YOUR GOAL - Which lines in the records below contain the word "Conclusion"? Copy each one out.

RECORDS TO USE -
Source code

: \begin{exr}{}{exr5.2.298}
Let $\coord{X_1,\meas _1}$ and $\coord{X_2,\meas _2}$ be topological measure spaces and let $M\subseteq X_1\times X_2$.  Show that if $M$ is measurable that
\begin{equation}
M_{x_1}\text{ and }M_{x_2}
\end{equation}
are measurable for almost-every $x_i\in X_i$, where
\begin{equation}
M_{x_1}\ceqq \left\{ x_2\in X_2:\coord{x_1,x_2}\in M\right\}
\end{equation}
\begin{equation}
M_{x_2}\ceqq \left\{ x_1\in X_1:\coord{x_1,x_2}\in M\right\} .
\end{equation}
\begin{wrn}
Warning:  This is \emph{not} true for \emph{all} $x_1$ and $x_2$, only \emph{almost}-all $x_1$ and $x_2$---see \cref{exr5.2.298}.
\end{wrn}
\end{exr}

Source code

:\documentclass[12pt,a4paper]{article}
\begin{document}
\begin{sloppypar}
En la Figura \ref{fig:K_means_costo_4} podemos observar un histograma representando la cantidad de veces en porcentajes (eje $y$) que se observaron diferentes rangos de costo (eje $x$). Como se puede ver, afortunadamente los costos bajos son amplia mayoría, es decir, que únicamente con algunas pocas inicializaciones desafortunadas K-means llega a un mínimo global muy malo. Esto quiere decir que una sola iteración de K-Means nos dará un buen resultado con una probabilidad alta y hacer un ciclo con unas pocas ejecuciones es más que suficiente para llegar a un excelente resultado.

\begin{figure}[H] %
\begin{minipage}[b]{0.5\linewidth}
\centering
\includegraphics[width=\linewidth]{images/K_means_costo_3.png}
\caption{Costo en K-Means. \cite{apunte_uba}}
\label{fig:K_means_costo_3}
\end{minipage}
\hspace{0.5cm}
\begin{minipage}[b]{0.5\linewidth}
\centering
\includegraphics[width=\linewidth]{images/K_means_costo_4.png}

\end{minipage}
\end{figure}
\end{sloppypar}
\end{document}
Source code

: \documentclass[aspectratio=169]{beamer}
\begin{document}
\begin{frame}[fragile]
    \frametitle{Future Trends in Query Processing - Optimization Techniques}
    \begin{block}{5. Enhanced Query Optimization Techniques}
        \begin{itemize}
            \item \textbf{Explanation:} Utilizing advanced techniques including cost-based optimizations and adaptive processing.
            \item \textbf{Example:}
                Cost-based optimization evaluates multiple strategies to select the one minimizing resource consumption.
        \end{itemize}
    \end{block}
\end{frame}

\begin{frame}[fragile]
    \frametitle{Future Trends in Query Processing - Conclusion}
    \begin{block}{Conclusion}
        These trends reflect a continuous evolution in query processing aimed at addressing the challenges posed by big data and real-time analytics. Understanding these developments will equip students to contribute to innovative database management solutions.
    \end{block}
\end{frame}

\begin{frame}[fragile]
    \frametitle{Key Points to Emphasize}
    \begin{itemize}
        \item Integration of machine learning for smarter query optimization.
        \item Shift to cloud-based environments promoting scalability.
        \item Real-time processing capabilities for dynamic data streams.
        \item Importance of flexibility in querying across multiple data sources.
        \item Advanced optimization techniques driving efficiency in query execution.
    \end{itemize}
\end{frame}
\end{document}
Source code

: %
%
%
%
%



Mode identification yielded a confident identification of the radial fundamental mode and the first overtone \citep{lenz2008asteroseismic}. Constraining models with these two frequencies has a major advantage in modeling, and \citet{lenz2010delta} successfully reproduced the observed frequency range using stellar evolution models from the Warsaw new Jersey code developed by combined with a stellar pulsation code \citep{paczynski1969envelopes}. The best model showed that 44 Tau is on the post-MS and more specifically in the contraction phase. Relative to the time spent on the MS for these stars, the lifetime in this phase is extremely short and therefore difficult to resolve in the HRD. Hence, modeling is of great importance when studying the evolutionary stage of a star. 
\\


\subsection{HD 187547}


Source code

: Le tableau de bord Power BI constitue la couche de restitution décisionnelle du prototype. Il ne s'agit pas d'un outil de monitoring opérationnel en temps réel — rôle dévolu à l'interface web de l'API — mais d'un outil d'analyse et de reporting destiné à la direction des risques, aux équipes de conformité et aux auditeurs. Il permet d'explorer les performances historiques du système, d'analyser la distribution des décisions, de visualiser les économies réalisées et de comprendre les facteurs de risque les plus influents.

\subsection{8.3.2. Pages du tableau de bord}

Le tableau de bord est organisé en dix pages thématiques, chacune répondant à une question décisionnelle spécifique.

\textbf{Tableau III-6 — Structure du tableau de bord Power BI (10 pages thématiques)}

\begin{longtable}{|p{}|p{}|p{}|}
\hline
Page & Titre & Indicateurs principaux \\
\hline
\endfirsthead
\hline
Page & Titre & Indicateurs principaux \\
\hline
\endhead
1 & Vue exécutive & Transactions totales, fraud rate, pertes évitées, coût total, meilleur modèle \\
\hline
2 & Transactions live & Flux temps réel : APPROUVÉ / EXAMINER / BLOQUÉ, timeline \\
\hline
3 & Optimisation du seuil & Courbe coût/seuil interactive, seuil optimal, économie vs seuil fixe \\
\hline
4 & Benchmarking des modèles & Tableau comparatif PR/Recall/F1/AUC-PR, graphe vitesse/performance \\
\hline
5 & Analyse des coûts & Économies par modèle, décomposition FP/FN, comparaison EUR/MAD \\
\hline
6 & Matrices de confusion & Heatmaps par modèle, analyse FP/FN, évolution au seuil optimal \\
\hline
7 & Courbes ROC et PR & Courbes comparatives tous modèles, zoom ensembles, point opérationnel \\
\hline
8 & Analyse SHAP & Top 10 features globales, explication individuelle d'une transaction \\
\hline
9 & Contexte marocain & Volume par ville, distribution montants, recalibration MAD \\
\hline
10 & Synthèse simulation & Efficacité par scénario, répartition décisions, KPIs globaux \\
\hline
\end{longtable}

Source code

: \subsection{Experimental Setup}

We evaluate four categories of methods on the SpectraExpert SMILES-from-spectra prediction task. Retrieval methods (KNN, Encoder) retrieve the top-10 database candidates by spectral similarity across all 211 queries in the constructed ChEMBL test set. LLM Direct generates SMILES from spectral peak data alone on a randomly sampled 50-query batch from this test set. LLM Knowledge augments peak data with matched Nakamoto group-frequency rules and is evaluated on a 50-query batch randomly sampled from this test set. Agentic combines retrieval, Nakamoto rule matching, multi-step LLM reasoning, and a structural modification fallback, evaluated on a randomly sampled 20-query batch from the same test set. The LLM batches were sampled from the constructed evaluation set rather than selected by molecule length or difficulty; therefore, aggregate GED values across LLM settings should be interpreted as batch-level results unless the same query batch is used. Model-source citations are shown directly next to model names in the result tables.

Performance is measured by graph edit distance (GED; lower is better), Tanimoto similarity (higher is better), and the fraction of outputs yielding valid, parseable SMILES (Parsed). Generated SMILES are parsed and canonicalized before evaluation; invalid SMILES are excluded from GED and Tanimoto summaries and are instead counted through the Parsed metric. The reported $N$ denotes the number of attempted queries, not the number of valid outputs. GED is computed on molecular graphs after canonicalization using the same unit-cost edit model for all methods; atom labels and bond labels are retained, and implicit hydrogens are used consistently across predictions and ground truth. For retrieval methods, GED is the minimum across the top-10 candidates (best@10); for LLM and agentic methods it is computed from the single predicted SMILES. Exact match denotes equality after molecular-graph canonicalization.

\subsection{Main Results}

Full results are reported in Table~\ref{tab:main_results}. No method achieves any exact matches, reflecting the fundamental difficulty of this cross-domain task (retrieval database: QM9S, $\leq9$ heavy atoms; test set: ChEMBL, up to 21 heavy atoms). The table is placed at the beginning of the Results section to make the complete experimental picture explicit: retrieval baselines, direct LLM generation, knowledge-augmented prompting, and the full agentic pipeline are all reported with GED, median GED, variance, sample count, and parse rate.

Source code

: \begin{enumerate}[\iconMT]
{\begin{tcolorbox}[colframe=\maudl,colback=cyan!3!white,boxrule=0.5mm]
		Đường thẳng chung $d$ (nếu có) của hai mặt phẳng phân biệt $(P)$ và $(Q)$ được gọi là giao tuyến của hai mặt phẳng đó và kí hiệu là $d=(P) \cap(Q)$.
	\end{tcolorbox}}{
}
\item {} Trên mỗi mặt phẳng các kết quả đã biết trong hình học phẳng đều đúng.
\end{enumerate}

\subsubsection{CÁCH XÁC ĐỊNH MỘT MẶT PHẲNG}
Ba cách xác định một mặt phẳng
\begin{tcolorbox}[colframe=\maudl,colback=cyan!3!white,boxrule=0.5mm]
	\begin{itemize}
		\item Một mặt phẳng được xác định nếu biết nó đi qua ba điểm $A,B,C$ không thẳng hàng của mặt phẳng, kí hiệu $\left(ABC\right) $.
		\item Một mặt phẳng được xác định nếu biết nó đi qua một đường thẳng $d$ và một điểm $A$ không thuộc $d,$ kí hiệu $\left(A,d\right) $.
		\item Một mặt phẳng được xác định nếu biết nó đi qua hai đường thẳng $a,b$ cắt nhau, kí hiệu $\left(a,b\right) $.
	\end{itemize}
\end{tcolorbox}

RESPONSE AREA -
    \frametitle{Future Trends in Query Processing - Conclusion}
    \begin{block}{Conclusion}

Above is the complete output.